Sandra Lopez does not hail from the school of Cio-Cio San's concerned with producing a sound that always comes from a beautiful place, such as the Cio-Cio San Catherine Naglestad presented at WNO earlier this year (sorry, going to be that kind of review, its in my head). That means that her first act included a bit of a rocky warm-up and a Love Duet that was solid but not especially notable. But about three minutes into Act II, one realized how fully she was to own the emotional center of this show (as your Cio-Cio San should, of course, but there's a big difference between "should" and really doing it). With her chief weapon a throbbing, commanding upper register that fully embodies the tortured emotional swells of Puccini's score, Lopez created the kind of high stakes vocal (and emotional) intensity that Butterfly thrives on. I quibbled that WNO's Act III dragged a tad, but there was little danger of any dragging when Lopez was onstage--she is a vocal actress to watch.
The rest of the principals were also noteworthy. Levi Hernandez offered a fine, lyrical Sharpless, and Magdalena Wor's rich mezzo imbued her Suzuki with the necessary gravity. The high musical standard was matched by the pit, where Joseph Walsh led the orchestra (members of the Richmond Symphony) in a reading that credibly plumbed both the sensitivity and savagery of the score.
If the WNO's Butterfly (sorry again) production exemplified the Butterfly-by-the-numbers aesthetic at its most elegant, the VA Opera was generally that same approach at its most serviceable, and risking garishness at times with great washes of pink and turquoise on the all white surface of the set. The periodic introduction of a large cherry blossom branch added some much needed texture.
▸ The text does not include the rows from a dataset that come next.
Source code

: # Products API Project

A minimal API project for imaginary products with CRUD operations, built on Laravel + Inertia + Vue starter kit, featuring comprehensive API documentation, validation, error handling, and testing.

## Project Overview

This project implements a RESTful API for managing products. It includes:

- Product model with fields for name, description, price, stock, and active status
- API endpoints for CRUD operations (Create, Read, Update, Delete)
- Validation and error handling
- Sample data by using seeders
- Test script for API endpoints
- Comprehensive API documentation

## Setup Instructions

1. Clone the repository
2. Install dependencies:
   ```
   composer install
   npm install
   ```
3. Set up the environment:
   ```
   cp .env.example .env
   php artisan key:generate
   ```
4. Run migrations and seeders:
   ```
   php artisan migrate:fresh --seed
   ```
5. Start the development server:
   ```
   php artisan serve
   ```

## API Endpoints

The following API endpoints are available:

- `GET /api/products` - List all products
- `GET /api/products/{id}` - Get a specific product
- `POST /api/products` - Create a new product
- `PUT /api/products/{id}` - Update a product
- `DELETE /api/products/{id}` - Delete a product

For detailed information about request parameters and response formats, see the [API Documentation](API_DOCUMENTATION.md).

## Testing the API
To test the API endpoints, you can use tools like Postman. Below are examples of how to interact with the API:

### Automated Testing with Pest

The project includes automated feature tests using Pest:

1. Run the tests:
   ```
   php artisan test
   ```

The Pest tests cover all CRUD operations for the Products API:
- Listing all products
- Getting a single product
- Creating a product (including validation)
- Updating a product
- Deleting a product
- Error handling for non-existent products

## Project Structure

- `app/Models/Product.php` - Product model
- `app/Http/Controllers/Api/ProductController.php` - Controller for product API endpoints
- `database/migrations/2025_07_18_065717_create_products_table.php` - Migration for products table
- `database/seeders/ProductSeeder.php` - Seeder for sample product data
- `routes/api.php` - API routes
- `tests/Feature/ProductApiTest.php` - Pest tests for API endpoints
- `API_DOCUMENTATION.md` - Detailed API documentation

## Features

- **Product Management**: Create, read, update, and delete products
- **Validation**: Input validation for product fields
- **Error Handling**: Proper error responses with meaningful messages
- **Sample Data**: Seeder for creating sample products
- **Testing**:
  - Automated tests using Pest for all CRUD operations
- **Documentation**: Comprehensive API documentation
Dramatic direction was solid, particularly in the choices of the blisteringly staged climax: Suzuki mans up and ends up handing Butterfly the knife, who doesn't kill herself until after Pinkerton's cries. He then runs in, rips down a screen, and finds her slumped over. But some of the more substantial indulgences didn't hang together. Points are due for allowing an actual curtain between Act II and Act III, and for the thoughtful choice of staging the instrumental opening of Act III as Butterfly's dream during the night. But the dream sequence didn't have much to offer in terms of interesting stagecraft--instead we get Trouble, and a dude in a suit billed as 'Future Trouble', chasing butterfly props (groan). The piece gives us just about enough of opera's most famous child prop to tug at our heartstrings without becoming total tripe--I'm afraid any more time spent pondering his fate just serves to dilute the main drama.